What you are asked to do -> From the records below, pull each line that has "will".

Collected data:
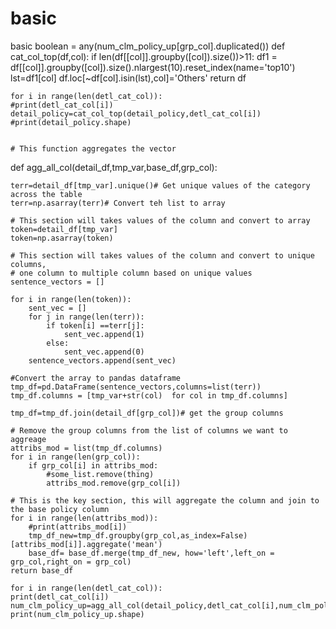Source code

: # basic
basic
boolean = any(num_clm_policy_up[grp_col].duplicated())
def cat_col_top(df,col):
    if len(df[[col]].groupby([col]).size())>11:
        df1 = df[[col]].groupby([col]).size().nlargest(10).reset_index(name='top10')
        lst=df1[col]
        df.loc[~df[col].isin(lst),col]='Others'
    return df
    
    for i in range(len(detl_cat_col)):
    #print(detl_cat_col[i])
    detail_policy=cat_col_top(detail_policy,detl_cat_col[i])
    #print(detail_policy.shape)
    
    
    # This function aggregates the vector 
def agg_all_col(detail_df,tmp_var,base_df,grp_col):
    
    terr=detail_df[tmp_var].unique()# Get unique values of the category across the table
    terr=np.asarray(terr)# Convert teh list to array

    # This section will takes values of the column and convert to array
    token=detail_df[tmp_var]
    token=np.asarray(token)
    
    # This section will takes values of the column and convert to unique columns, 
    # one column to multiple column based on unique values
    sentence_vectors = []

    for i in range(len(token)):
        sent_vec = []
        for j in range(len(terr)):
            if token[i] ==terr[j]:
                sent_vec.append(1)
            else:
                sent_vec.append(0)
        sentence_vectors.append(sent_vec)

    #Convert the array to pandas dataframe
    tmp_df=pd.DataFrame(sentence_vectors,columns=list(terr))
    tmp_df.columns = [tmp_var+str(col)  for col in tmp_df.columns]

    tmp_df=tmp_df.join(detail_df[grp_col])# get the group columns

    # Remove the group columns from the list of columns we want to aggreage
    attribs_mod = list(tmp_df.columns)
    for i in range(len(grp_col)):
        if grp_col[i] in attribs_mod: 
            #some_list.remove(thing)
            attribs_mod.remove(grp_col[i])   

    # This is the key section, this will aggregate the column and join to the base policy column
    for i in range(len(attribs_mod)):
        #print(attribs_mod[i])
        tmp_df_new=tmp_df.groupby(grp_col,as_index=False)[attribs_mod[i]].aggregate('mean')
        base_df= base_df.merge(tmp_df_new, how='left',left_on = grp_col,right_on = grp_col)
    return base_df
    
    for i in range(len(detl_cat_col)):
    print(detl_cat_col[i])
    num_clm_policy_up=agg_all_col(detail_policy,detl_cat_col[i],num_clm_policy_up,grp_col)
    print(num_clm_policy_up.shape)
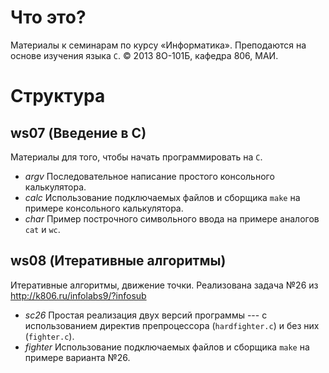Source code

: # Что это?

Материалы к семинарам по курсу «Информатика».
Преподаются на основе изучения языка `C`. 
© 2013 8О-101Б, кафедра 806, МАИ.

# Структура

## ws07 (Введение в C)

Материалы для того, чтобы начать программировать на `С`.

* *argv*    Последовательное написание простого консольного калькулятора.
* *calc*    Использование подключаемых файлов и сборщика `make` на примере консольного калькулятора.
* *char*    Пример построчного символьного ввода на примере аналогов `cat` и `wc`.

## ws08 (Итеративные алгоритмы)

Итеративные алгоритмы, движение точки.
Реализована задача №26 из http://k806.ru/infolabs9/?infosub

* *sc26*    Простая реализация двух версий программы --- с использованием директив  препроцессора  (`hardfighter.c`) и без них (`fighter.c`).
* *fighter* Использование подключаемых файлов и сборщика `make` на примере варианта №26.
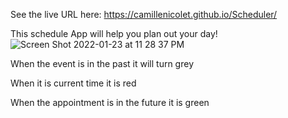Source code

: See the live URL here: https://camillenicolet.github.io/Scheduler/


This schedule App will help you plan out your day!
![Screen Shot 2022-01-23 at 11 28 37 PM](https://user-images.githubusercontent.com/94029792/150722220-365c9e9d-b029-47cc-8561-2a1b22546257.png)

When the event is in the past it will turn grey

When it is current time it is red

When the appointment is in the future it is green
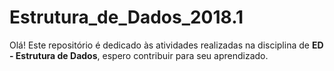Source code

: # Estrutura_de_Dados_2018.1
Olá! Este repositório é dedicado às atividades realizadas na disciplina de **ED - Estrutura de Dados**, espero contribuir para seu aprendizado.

Task output ->
    # This section will takes values of the column and convert to array
    # This section will takes values of the column and convert to unique columns, 
    # This is the key section, this will aggregate the column and join to the base policy column
This schedule App will help you plan out your day!
When the event is in the past it will turn grey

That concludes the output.